[Stored dataset items]
-=-=-=-=-
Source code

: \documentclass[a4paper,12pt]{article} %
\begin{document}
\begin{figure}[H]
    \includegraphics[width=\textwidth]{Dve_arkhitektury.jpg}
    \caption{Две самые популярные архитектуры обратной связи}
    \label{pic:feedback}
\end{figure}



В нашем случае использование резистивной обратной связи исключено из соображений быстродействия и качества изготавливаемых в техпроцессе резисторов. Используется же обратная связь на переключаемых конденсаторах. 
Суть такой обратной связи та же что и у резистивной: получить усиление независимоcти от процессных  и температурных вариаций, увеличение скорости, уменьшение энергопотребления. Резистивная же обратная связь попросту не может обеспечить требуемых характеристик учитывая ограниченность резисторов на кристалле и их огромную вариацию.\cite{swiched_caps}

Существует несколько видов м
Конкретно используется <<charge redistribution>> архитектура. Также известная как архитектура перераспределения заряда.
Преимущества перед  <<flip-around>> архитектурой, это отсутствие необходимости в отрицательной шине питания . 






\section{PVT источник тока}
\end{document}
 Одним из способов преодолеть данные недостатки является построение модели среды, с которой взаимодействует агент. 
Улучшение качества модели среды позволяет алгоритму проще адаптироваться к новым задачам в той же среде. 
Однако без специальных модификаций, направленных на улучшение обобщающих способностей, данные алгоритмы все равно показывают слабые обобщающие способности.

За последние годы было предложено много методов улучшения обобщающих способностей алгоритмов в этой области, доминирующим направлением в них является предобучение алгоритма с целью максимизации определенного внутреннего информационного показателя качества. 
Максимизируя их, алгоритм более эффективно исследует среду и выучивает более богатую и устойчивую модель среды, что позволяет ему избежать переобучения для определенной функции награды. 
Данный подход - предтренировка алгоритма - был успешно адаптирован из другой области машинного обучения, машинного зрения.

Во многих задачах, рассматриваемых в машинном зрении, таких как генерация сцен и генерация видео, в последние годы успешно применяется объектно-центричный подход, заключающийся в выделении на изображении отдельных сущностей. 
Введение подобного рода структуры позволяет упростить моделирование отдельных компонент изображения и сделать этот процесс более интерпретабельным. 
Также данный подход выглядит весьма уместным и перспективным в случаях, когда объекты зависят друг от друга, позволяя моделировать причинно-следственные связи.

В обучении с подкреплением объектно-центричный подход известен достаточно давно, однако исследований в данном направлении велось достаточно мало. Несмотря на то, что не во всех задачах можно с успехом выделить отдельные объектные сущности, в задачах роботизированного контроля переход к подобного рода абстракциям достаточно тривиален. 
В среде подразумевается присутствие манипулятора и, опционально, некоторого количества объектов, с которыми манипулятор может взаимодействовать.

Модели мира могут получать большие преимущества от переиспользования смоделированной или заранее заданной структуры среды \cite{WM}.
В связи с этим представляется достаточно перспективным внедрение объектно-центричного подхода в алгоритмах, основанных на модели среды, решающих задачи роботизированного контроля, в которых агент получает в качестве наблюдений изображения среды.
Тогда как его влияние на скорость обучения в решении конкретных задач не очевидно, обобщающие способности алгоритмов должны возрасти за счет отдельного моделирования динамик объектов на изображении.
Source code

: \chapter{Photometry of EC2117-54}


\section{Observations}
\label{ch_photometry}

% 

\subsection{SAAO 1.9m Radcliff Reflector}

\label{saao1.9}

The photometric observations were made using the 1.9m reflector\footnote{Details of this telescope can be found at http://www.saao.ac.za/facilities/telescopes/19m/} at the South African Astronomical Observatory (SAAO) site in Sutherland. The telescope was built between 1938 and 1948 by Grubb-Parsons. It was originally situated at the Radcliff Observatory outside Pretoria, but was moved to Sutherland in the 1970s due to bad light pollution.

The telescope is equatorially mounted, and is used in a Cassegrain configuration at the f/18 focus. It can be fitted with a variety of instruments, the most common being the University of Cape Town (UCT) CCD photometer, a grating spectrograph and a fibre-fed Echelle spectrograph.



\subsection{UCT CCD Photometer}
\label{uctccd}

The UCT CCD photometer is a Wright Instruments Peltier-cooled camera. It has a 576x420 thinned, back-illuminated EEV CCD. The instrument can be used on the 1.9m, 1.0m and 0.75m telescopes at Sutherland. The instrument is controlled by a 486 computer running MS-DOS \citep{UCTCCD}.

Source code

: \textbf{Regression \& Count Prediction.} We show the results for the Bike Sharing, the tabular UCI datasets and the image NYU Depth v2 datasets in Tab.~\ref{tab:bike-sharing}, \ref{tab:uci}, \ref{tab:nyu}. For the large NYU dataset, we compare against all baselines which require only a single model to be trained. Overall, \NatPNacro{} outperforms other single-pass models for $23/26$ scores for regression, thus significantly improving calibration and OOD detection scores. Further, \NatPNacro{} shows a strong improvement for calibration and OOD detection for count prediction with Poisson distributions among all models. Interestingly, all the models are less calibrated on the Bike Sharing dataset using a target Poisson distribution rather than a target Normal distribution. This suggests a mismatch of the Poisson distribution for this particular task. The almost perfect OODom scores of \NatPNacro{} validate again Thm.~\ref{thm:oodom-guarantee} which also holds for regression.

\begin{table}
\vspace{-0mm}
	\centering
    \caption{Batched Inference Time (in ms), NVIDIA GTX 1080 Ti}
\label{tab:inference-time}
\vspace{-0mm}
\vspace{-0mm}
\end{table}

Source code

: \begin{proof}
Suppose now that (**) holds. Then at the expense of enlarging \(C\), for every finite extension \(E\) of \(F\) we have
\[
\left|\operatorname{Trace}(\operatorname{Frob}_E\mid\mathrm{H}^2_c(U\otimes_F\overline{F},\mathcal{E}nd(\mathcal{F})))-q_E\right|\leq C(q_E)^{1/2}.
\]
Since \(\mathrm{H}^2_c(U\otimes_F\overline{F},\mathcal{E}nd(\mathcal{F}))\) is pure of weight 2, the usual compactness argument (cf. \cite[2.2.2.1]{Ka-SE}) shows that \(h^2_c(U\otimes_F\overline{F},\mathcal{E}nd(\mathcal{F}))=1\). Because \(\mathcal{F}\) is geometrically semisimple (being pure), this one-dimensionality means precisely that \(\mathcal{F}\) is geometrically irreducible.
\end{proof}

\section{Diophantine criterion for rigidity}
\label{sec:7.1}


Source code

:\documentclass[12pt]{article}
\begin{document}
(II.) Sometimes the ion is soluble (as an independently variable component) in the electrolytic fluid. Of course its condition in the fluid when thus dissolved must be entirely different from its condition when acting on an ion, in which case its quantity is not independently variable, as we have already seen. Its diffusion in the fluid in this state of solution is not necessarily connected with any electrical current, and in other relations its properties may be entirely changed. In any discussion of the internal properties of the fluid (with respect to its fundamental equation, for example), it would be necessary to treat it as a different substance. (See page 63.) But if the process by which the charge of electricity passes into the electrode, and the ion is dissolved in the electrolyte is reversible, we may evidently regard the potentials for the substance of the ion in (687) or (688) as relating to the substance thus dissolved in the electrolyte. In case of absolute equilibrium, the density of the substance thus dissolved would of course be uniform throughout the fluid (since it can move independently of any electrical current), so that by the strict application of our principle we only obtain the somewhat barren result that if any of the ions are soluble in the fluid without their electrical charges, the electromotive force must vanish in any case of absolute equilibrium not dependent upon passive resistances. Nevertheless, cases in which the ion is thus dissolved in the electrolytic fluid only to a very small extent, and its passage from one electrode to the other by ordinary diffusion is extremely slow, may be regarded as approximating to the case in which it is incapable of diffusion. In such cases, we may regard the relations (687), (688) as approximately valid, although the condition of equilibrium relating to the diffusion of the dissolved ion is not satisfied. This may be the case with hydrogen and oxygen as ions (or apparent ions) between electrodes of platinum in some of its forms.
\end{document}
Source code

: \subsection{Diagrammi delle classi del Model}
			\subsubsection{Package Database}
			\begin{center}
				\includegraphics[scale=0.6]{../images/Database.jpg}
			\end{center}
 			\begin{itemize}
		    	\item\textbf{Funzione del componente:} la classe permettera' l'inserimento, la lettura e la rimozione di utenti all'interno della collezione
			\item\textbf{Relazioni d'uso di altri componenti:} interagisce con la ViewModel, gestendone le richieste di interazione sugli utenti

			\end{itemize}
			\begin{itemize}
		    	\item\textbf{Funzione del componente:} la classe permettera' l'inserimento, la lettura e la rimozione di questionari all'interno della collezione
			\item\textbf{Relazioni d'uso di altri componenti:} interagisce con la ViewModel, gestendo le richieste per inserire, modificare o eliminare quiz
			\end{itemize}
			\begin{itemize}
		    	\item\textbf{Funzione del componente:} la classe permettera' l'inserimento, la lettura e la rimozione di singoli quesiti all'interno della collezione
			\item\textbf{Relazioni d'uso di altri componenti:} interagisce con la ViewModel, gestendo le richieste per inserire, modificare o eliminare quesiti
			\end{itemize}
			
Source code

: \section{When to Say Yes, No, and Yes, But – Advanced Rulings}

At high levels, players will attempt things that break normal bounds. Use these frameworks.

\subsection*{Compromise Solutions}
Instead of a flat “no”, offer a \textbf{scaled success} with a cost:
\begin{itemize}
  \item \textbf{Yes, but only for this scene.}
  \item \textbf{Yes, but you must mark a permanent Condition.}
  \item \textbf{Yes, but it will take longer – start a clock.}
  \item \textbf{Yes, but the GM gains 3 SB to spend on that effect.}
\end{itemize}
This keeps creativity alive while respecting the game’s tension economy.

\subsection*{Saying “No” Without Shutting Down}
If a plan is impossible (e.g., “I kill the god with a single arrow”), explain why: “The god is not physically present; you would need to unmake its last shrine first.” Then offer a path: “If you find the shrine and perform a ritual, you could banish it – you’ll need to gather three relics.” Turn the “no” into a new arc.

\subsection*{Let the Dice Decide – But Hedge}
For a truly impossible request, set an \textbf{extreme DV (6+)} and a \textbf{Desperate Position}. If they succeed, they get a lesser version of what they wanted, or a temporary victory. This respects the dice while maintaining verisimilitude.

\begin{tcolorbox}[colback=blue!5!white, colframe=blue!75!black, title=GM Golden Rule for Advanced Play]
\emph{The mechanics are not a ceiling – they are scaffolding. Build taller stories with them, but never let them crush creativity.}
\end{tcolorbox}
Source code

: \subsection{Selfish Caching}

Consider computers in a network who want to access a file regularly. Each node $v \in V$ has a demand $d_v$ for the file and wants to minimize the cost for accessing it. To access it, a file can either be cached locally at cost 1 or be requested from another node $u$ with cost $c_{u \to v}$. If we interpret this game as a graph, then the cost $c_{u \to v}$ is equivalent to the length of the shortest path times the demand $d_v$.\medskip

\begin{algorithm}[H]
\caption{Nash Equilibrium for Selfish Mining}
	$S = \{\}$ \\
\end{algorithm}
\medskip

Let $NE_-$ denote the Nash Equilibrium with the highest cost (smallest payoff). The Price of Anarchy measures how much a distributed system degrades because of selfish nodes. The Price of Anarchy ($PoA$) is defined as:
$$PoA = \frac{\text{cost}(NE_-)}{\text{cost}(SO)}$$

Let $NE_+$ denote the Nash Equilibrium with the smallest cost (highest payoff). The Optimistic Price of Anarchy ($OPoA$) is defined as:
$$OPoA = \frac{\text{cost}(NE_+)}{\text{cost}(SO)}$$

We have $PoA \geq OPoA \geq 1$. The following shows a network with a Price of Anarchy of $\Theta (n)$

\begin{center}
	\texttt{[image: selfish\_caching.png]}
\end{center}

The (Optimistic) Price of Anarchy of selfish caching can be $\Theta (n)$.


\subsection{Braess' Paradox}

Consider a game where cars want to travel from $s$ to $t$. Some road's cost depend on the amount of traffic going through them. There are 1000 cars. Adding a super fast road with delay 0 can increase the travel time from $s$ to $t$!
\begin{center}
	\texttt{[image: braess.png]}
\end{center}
-=-=-=-=-
> _ASSIGNMENT_: Above are records; repeat only the lines starting at the line with "Суть такой обратной" and ending at the line with "Введение подобного рода", exactly as they appear, both included.

> _TASK RESPONSE_:
Суть такой обратной связи та же что и у резистивной: получить усиление независимоcти от процессных  и температурных вариаций, увеличение скорости, уменьшение энергопотребления. Резистивная же обратная связь попросту не может обеспечить требуемых характеристик учитывая ограниченность резисторов на кристалле и их огромную вариацию.\cite{swiched_caps}

Существует несколько видов м
Конкретно используется <<charge redistribution>> архитектура. Также известная как архитектура перераспределения заряда.
Преимущества перед  <<flip-around>> архитектурой, это отсутствие необходимости в отрицательной шине питания . 






\section{PVT источник тока}
\end{document}
 Одним из способов преодолеть данные недостатки является построение модели среды, с которой взаимодействует агент. 
Улучшение качества модели среды позволяет алгоритму проще адаптироваться к новым задачам в той же среде. 
Однако без специальных модификаций, направленных на улучшение обобщающих способностей, данные алгоритмы все равно показывают слабые обобщающие способности.

За последние годы было предложено много методов улучшения обобщающих способностей алгоритмов в этой области, доминирующим направлением в них является предобучение алгоритма с целью максимизации определенного внутреннего информационного показателя качества. 
Максимизируя их, алгоритм более эффективно исследует среду и выучивает более богатую и устойчивую модель среды, что позволяет ему избежать переобучения для определенной функции награды. 
Данный подход - предтренировка алгоритма - был успешно адаптирован из другой области машинного обучения, машинного зрения.

Во многих задачах, рассматриваемых в машинном зрении, таких как генерация сцен и генерация видео, в последние годы успешно применяется объектно-центричный подход, заключающийся в выделении на изображении отдельных сущностей. 
Введение подобного рода структуры позволяет упростить моделирование отдельных компонент изображения и сделать этот процесс более интерпретабельным. 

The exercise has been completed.